§ DATASET RECORDS
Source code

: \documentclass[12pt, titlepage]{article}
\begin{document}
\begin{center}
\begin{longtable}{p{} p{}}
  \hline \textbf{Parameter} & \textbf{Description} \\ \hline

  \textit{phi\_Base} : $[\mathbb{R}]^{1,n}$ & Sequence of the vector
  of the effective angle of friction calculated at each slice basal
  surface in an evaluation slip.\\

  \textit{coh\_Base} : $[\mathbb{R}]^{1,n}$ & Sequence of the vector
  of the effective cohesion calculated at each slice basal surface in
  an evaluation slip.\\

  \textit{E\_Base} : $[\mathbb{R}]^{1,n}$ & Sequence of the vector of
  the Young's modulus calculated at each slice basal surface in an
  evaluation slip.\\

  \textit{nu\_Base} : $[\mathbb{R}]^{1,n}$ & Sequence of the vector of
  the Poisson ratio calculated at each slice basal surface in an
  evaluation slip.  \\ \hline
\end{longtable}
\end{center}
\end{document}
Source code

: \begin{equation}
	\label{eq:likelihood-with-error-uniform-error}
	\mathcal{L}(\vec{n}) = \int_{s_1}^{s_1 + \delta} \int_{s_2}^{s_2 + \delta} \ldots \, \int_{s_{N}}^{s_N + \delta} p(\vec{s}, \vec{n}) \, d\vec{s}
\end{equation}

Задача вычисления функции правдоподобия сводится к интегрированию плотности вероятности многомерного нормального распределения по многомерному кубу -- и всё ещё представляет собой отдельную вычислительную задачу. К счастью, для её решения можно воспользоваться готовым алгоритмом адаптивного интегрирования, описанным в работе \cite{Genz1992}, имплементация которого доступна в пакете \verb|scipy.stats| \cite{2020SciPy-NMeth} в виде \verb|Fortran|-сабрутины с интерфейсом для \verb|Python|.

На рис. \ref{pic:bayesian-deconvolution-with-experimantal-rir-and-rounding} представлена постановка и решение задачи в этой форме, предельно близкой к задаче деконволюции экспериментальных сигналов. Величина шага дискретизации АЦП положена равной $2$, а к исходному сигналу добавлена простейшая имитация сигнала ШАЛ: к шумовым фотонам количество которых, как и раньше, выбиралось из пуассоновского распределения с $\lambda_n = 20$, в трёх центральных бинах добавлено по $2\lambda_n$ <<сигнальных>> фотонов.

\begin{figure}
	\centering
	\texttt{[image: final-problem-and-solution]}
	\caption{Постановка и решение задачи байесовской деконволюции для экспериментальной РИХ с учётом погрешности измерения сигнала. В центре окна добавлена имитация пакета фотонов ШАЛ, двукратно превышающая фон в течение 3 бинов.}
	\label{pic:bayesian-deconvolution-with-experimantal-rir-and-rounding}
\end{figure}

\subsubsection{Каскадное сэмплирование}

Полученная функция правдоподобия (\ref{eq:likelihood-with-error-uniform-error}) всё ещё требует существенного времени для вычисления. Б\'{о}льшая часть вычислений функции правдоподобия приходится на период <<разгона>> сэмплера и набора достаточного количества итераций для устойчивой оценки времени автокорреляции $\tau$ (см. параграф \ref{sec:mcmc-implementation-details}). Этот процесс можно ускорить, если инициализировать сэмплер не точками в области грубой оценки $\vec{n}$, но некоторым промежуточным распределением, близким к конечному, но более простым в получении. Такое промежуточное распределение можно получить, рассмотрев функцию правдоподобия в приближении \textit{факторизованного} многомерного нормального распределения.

--

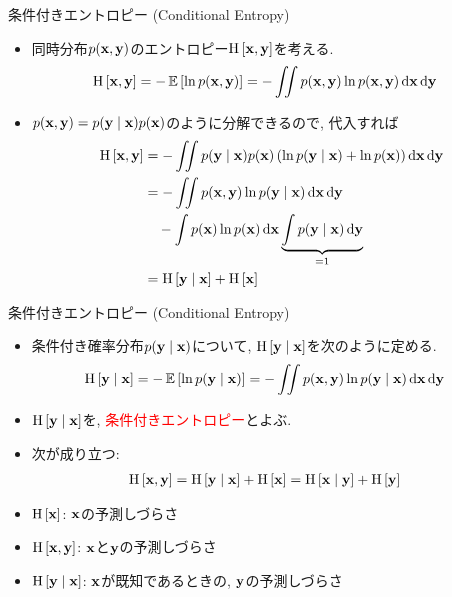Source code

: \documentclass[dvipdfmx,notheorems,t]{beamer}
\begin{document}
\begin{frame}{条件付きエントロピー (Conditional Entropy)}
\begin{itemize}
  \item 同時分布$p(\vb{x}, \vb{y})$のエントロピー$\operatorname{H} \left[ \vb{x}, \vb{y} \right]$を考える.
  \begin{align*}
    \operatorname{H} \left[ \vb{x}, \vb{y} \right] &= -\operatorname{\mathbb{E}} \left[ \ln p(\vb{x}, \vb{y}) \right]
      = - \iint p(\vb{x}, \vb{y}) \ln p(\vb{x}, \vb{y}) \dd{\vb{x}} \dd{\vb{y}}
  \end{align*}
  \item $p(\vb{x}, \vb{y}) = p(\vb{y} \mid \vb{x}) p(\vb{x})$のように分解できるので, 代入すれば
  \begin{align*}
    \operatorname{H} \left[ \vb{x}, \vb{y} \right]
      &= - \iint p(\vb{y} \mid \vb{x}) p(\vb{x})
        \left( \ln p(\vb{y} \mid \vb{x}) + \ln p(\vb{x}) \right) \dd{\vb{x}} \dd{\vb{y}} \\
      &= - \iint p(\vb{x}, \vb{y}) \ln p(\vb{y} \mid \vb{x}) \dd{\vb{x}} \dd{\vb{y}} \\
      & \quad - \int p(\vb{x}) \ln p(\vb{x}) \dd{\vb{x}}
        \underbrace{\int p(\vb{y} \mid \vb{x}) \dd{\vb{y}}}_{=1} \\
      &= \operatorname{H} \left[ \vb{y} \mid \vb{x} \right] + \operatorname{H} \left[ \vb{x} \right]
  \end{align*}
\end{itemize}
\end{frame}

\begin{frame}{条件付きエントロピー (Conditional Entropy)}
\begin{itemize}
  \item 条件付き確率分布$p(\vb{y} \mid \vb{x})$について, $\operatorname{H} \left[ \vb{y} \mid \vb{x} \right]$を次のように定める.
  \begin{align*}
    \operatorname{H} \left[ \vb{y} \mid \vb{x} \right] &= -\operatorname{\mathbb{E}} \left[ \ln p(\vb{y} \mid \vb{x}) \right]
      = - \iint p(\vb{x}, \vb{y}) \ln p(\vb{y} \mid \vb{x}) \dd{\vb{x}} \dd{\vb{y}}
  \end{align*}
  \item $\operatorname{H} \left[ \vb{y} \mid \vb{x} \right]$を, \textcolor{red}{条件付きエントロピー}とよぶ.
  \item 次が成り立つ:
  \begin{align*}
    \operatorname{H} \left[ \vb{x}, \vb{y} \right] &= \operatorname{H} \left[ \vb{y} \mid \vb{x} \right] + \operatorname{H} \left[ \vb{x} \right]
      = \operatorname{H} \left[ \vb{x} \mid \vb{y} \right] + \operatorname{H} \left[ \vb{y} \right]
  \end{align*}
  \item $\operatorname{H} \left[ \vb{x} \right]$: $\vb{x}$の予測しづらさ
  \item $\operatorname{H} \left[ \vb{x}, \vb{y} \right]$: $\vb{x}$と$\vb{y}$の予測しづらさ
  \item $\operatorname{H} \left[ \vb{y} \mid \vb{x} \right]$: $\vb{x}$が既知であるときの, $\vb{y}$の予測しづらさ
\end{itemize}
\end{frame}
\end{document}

==

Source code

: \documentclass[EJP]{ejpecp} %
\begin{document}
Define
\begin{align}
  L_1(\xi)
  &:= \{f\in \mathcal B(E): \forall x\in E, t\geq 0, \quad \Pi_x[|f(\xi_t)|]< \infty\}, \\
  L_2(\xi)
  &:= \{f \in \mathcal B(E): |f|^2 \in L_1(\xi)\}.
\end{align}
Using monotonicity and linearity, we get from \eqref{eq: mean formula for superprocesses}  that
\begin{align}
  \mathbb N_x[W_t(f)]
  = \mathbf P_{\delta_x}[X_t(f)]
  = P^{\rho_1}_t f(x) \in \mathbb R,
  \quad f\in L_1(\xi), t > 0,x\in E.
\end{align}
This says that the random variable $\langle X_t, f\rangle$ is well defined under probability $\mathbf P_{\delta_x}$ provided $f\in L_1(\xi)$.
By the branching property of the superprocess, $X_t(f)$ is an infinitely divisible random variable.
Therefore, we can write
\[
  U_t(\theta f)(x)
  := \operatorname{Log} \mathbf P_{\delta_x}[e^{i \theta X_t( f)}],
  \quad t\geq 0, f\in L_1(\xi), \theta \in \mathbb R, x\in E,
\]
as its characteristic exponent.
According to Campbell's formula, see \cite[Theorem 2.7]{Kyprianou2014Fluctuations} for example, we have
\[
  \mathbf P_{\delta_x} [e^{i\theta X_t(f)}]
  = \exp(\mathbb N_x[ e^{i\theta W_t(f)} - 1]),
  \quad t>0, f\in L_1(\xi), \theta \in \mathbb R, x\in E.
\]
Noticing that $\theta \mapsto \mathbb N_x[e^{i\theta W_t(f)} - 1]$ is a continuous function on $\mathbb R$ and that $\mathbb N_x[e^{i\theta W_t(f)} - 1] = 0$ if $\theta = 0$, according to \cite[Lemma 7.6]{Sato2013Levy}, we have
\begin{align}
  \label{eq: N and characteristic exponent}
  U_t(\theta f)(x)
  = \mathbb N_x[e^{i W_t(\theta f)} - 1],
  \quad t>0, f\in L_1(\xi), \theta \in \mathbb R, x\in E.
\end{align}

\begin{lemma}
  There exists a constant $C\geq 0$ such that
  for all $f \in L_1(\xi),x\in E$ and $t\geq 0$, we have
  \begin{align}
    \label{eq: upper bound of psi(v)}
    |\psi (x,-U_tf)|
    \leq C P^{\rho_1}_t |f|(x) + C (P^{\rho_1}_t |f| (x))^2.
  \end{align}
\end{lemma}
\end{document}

§ EXERCISE PROMPT
A bare number is the expected answer: the tally of lines in the records above holding "quad".

§ ANSWER TO THIS TASK
6